Romney spokesman Ryan Williams told ABC News that he went to find a restaurant in Steubenville, Ohio, after the Biden event and came across Maples Spaghetti House. He and his dinner partner, Romney's Ohio State Director Chris Maloney, walked into the restaurant, where they got swept by Secret Service, which Williams said tipped him off to Biden's impending arrival.
Williams said he was seated at the "first available table" in the dining room when, moments later, Biden came down and sat at the table right next to him.
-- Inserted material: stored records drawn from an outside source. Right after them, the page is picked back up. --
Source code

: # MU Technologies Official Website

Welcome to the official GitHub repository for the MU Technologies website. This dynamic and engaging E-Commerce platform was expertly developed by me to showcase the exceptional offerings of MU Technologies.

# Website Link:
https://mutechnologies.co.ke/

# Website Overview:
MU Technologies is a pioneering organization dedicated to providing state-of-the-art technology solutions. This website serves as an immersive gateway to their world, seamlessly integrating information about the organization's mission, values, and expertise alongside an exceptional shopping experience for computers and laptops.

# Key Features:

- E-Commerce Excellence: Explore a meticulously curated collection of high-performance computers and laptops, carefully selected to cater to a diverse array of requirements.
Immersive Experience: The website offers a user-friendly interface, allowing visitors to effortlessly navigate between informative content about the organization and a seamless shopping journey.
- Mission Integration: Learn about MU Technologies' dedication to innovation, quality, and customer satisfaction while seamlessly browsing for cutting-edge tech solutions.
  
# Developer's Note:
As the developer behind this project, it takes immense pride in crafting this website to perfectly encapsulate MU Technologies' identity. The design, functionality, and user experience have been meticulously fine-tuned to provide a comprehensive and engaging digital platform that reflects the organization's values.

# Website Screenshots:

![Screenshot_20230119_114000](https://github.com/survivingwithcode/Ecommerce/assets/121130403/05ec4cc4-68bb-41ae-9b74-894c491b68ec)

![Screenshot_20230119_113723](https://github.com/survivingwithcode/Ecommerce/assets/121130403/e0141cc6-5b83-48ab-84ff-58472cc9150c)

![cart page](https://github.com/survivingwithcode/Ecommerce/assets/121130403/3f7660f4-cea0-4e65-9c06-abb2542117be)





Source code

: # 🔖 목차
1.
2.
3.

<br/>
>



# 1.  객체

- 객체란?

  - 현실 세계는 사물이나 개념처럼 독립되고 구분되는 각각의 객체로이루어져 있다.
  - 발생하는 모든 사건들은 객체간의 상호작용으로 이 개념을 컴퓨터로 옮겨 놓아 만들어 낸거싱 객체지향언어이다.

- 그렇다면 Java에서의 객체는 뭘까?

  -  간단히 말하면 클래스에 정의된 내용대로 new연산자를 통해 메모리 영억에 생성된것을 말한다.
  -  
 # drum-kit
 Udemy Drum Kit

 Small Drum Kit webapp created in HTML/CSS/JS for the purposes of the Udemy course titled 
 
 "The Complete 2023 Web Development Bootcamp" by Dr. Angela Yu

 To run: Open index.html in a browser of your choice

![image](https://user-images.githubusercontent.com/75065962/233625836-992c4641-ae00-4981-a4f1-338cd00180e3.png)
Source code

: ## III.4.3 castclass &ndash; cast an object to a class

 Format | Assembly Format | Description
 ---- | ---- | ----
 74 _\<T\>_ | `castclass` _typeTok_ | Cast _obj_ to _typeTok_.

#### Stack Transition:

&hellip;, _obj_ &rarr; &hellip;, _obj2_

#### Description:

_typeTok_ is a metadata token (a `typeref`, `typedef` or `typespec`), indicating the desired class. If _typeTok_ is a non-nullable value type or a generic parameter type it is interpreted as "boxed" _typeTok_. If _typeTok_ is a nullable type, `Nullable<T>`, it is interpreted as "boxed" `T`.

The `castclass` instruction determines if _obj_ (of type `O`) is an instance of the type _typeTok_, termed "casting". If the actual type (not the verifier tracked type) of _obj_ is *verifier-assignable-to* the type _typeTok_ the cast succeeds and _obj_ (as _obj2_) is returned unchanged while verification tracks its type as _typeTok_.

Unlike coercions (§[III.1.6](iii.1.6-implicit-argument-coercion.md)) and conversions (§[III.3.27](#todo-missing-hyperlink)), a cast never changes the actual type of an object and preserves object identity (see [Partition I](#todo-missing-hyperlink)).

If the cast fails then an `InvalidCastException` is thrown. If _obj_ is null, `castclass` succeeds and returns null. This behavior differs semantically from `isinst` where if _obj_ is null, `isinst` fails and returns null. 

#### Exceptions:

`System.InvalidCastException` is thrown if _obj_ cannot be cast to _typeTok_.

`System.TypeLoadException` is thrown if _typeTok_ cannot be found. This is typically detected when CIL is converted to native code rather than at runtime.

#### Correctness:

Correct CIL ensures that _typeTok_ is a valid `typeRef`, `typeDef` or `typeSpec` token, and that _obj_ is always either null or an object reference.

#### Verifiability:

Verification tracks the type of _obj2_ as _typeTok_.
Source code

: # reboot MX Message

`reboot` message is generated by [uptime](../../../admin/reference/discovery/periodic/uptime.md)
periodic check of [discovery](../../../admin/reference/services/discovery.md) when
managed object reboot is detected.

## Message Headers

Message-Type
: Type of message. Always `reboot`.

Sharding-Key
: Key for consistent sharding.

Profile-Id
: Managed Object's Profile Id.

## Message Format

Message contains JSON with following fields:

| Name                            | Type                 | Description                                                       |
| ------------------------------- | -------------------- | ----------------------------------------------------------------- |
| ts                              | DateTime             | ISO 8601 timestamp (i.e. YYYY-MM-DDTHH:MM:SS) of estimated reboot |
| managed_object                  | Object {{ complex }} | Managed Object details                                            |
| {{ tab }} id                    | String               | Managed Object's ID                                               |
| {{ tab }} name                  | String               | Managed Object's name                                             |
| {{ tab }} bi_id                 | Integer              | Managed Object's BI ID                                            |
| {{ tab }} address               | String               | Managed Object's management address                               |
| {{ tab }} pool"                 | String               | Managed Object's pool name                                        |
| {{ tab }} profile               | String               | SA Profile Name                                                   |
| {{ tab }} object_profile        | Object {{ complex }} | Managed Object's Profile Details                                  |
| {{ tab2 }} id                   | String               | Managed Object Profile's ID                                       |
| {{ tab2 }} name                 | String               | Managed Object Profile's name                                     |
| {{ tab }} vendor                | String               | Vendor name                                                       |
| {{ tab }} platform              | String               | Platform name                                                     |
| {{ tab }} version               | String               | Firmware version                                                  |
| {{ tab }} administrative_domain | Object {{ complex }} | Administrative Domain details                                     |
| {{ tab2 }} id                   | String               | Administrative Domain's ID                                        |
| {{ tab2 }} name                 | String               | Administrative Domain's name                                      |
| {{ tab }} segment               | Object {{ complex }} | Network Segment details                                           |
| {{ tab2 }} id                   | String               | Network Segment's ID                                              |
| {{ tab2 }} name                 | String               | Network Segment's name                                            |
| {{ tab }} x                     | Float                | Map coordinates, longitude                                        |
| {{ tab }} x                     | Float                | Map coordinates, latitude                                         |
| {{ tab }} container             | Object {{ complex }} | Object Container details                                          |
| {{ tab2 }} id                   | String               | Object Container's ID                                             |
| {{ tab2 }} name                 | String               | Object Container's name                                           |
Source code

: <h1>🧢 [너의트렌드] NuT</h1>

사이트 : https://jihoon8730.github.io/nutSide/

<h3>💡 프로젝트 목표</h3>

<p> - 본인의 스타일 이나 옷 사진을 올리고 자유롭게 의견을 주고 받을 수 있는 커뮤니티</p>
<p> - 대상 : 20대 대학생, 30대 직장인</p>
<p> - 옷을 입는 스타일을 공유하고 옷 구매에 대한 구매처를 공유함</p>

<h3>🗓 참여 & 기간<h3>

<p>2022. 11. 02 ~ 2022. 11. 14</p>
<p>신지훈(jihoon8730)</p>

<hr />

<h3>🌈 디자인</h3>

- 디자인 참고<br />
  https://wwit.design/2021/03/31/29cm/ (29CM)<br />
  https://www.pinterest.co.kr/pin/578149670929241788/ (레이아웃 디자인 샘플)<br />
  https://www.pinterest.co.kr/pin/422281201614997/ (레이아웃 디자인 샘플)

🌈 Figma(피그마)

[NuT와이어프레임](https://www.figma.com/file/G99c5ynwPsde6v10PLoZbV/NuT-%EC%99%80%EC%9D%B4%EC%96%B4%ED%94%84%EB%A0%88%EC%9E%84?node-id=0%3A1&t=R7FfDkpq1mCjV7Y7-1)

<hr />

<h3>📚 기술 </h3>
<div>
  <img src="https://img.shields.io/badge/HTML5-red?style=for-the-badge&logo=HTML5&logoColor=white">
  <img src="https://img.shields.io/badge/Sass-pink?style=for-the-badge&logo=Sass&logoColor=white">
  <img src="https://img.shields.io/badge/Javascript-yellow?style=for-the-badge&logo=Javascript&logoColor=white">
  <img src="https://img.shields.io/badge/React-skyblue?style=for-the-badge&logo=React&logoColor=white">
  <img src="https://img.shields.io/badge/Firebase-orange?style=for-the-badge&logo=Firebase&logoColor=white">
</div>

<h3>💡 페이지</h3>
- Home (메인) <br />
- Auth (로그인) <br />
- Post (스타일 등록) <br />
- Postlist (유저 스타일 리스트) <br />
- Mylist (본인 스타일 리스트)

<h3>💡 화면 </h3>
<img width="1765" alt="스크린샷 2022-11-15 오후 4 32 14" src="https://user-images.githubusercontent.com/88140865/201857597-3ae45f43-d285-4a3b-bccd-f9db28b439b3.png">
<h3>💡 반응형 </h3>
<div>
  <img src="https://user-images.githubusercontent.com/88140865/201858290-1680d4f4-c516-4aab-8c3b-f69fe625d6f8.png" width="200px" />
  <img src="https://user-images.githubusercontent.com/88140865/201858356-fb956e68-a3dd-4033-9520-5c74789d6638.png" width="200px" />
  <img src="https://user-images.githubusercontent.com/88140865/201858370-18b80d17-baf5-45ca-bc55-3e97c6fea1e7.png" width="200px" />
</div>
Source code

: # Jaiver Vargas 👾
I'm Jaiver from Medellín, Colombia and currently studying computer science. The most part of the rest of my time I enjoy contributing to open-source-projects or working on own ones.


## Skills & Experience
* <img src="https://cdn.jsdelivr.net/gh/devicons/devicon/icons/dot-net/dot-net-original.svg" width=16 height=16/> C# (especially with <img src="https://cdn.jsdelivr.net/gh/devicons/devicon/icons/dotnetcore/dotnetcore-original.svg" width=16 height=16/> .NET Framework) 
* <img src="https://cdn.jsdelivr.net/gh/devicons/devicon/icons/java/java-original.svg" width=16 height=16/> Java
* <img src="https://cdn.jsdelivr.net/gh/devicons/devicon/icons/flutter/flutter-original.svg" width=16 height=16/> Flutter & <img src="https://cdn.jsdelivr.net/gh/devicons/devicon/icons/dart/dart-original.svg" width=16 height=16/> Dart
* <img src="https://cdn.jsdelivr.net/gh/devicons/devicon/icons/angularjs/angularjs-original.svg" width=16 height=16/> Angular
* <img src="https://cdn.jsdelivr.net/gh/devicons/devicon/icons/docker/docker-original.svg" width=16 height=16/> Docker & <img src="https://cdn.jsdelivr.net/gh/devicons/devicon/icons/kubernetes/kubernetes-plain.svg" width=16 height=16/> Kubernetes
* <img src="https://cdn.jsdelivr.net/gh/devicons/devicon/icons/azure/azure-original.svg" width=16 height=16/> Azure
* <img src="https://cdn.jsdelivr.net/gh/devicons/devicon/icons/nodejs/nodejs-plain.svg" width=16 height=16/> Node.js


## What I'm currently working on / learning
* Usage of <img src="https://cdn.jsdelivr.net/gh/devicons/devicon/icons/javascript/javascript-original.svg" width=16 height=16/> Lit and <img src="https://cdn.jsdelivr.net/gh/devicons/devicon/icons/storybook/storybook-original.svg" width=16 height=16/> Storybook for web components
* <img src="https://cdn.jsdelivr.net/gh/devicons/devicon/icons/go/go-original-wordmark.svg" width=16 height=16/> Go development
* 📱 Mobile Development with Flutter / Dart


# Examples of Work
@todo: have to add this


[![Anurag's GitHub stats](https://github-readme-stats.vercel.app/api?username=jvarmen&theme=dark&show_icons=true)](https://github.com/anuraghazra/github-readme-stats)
Williams promptly tweeted a photo.
After a brief photo op with the traveling press, Williams said a staffer leaned over to Biden and whispered something, prompting the vice president to summon the Romney spokesman over to his table.
"Oh, there's Ryan," Williams recalled Biden saying. "He pointed me out and called me over, and we exchanged pleasantries."
According to Williams, while there was no mention of Romney, Biden did ask if he'd like to join his table so he'd have a better chance of eavesdropping.
Williams said he asked the vice president why he was in coal country, challenging him on his support of the coal industry. According to Williams, Biden refused to answer when he asked the vice president why he believes coal is more dangerous than terrorism.
"He disagreed with that and didn't want to answer my questions," said Williams, who added that Biden was "very cordial" and "seems like a nice man."
After the exchange, Williams said he returned to his table and Biden was relocated to another area of the dining room.
Amy Dudley, Biden's press secretary, also tweeted a photo of the run-in with the message, "So nice of @RyanGOP to join us for dinner at Naples Spaghetti House in Steubenville http://pic.twitter.com/6UxchYIX."
Ben LaBolt, a press secretary for the Obama reelection campaign, seemed less amused in his tweet, writing to Williams, "Staffer apparently doesn't believe the press is capable of asking questions, shouts his own at the candidate. #classy."
Ohio Gov. Ted Strickland, who was dining with Biden, told the Columbus Dispatch that Biden didn't seem put off by Williams' questions.
"The vice president did not seem to be the least bothered by it," Strickland told the paper."I wasn't bothered by it, I didn't perceive it being out of line in any way or inappropriate in any way. I think politics can be fun and enjoyable. They can be a little spicy at times."